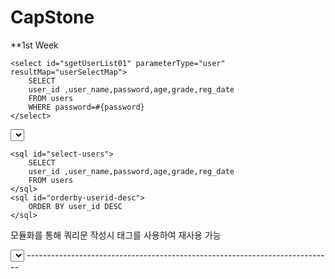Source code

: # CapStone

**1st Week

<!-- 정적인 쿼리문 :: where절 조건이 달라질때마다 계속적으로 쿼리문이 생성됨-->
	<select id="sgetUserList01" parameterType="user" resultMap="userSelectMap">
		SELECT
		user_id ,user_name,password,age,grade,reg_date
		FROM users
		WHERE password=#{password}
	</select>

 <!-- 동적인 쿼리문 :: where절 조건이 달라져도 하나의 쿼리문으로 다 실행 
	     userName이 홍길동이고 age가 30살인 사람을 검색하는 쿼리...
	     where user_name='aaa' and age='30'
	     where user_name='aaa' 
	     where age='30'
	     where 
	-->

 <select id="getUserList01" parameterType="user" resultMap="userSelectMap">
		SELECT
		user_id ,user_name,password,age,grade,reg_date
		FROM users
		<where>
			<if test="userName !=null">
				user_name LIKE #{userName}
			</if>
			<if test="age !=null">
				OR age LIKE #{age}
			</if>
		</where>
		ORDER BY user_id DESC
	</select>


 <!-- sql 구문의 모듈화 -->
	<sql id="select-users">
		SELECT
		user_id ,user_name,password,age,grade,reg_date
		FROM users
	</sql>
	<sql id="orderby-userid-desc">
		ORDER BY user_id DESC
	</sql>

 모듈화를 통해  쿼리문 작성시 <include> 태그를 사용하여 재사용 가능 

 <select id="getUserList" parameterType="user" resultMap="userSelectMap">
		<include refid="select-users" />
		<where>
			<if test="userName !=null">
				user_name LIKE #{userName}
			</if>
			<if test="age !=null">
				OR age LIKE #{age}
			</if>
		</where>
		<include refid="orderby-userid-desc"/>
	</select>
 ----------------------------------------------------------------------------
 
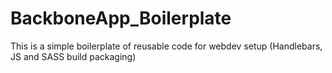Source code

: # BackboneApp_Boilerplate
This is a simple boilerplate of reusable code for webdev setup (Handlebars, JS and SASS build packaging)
-.-.-
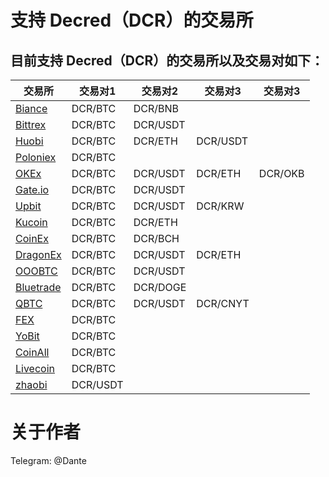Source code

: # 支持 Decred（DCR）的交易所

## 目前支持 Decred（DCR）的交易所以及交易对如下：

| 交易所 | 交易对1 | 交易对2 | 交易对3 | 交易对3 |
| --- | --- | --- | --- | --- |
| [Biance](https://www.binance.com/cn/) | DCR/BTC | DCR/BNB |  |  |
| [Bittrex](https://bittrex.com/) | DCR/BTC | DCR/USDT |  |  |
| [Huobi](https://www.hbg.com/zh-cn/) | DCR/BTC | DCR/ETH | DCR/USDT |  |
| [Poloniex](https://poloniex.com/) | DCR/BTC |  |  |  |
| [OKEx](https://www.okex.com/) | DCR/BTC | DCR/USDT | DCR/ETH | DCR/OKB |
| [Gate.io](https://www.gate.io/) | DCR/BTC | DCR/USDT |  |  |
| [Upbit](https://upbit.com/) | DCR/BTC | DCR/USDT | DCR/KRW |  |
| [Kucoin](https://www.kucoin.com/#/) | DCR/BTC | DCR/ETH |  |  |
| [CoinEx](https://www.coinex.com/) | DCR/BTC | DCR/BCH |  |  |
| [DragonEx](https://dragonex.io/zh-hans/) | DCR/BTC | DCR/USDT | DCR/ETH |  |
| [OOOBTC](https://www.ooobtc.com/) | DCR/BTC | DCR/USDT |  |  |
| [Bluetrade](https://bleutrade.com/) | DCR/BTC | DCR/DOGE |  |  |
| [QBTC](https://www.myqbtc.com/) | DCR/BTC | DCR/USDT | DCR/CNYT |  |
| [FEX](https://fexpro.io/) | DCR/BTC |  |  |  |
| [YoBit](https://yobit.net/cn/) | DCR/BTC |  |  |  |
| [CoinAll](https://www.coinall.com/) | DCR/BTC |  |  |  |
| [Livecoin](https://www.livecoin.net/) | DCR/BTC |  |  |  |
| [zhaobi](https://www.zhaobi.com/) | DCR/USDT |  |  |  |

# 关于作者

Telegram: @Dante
-.-.-
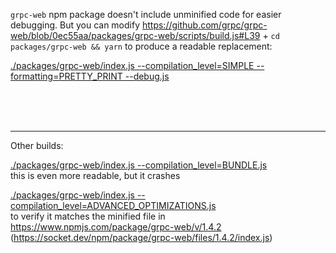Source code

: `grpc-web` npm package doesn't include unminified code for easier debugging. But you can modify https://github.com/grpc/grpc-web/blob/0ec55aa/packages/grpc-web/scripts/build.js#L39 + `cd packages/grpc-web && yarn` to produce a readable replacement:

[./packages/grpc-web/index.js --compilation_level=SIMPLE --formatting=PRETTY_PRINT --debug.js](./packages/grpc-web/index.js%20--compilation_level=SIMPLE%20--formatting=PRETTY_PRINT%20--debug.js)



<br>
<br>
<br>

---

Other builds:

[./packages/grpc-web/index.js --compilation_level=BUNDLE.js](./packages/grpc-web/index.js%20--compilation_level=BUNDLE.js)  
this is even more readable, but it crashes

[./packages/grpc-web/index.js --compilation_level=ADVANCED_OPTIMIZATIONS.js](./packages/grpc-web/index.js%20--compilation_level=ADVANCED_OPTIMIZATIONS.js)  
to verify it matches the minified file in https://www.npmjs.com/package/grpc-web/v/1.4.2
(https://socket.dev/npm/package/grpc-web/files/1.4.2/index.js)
-.-.-
Your assignment ->
Filter the listing down to the lines holding the word "resultMap", and return those.

Answer to the exercise ->
	<select id="sgetUserList01" parameterType="user" resultMap="userSelectMap">
 <select id="getUserList01" parameterType="user" resultMap="userSelectMap">
 <select id="getUserList" parameterType="user" resultMap="userSelectMap">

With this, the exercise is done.